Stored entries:
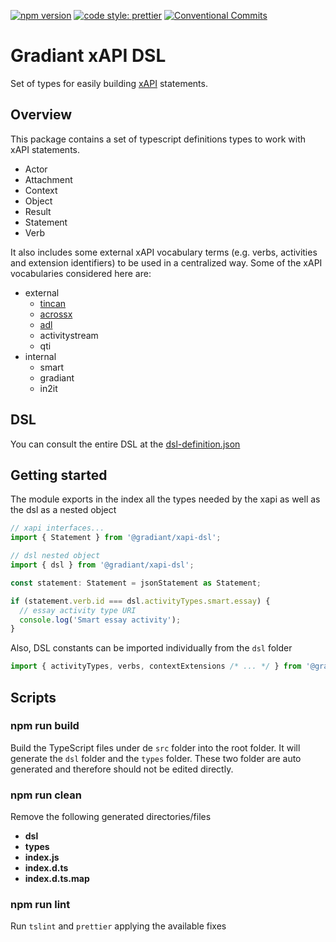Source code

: [![npm version](https://badge.fury.io/js/%40gradiant%2Fxapi-dsl.svg)](https://badge.fury.io/js/%40gradiant%2Fxapi-dsl)
[![code style: prettier](https://img.shields.io/badge/code_style-prettier-ff69b4.svg)](https://github.com/prettier/prettier)
[![Conventional Commits](https://img.shields.io/badge/Conventional%20Commits-1.0.0-yellow.svg)](https://conventionalcommits.org)

# Gradiant xAPI DSL

Set of types for easily building [xAPI](https://xapi.com) statements.

## Overview

This package contains a set of typescript definitions types to work with xAPI statements.

- Actor
- Attachment
- Context
- Object
- Result
- Statement
- Verb

It also includes some external xAPI vocabulary terms (e.g. verbs, activities and extension identifiers) to be used in a centralized way.
Some of the xAPI vocabularies considered here are:

- external
  - [tincan](http://xapi.vocab.pub/describe/?url=https%3A%2F%2Fregistry.tincanapi.com&sid=32726)
  - [acrossx](http://xapi.vocab.pub/describe/?url=https://w3id.org/xapi/acrossx)
  - [adl](http://xapi.vocab.pub/describe/?url=https%3A%2F%2Fw3id.org%2Fxapi%2Fadl&sid=32724)
  - activitystream
  - qti
- internal
  - smart
  - gradiant
  - in2it

## DSL

You can consult the entire DSL at the [dsl-definition.json](./dsl-definition.json)

## Getting started

The module exports in the index all the types needed by the xapi as well as the dsl as a nested object

```typescript
// xapi interfaces...
import { Statement } from '@gradiant/xapi-dsl';

// dsl nested object
import { dsl } from '@gradiant/xapi-dsl';

const statement: Statement = jsonStatement as Statement;

if (statement.verb.id === dsl.activityTypes.smart.essay) {
  // essay activity type URI
  console.log('Smart essay activity');
}
```

Also, DSL constants can be imported individually from the `dsl` folder

```typescript
import { activityTypes, verbs, contextExtensions /* ... */ } from '@gradiant/xapi-dsl/dsl';
```

## Scripts

### npm run build

Build the TypeScript files under de `src` folder into the root folder.
It will generate the `dsl` folder and the `types` folder.
These two folder are auto generated and therefore should not be edited directly.

### npm run clean

Remove the following generated directories/files

- **dsl**
- **types**
- **index.js**
- **index.d.ts**
- **index.d.ts.map**

### npm run lint

Run `tslint` and `prettier` applying the available fixes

YOUR INSTRUCTIONS: Output nothing but the lines from the one containing "These two folder" through the last line of the data, exactly as they stand.

SOLUTION TO THIS PROBLEM:
These two folder are auto generated and therefore should not be edited directly.

### npm run clean

Remove the following generated directories/files

- **dsl**
- **types**
- **index.js**
- **index.d.ts**
- **index.d.ts.map**

### npm run lint

Run `tslint` and `prettier` applying the available fixes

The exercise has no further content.